• _YOUR ASSIGNMENT_:
Please give the number of lines in the records below where the word "CALIBRATION" occurs, and nothing else.
*** RECORDS FOR PROCESSING Section Begins ***
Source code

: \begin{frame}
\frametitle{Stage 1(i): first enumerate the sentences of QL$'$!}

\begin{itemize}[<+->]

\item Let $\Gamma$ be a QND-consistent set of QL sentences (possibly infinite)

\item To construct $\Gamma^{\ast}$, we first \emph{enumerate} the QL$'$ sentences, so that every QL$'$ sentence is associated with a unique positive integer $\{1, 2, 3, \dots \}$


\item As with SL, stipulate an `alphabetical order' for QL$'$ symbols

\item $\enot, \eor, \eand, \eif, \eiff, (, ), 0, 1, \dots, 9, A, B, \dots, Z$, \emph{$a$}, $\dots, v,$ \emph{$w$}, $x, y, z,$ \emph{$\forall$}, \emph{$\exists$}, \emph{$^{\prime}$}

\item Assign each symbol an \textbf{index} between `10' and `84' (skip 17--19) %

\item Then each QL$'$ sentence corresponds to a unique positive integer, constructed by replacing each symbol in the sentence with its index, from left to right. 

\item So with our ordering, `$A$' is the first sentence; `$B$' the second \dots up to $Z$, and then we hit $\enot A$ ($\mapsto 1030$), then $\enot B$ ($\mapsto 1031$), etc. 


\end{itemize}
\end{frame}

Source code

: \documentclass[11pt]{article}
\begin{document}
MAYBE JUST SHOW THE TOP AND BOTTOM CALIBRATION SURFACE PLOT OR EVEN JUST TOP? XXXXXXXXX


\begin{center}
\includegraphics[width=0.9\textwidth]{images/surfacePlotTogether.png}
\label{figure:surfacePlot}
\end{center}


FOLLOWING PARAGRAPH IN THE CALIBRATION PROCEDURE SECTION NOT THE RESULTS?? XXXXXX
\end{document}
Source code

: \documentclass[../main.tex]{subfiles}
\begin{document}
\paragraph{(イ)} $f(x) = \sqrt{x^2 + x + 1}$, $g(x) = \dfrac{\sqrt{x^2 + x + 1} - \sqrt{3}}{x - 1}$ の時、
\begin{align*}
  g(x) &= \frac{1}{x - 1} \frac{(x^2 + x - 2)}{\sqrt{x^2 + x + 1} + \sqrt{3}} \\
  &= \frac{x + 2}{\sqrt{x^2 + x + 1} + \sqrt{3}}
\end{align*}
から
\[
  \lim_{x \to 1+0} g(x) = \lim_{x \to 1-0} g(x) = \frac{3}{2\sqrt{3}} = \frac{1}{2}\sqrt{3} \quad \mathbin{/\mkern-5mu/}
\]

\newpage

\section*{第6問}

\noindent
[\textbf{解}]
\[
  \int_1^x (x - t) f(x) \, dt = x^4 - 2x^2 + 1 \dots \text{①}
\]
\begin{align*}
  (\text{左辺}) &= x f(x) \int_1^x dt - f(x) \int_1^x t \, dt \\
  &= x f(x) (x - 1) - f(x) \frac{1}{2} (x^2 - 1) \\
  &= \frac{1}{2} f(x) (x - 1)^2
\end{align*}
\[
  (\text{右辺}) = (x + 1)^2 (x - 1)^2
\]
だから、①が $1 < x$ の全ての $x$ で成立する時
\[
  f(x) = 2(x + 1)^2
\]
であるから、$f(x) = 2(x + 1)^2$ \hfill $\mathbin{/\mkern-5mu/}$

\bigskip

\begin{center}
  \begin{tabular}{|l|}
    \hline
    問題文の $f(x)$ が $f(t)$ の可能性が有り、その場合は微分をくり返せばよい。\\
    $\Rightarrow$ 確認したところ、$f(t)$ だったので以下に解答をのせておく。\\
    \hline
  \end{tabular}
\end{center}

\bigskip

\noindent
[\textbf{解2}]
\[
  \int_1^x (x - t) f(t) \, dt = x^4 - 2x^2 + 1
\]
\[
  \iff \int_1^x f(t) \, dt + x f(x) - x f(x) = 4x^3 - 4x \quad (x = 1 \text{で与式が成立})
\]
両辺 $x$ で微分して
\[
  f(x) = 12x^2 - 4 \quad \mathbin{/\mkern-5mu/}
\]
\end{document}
*** RECORDS FOR PROCESSING Section Ends ***
• _EXERCISE SOLUTION_:
2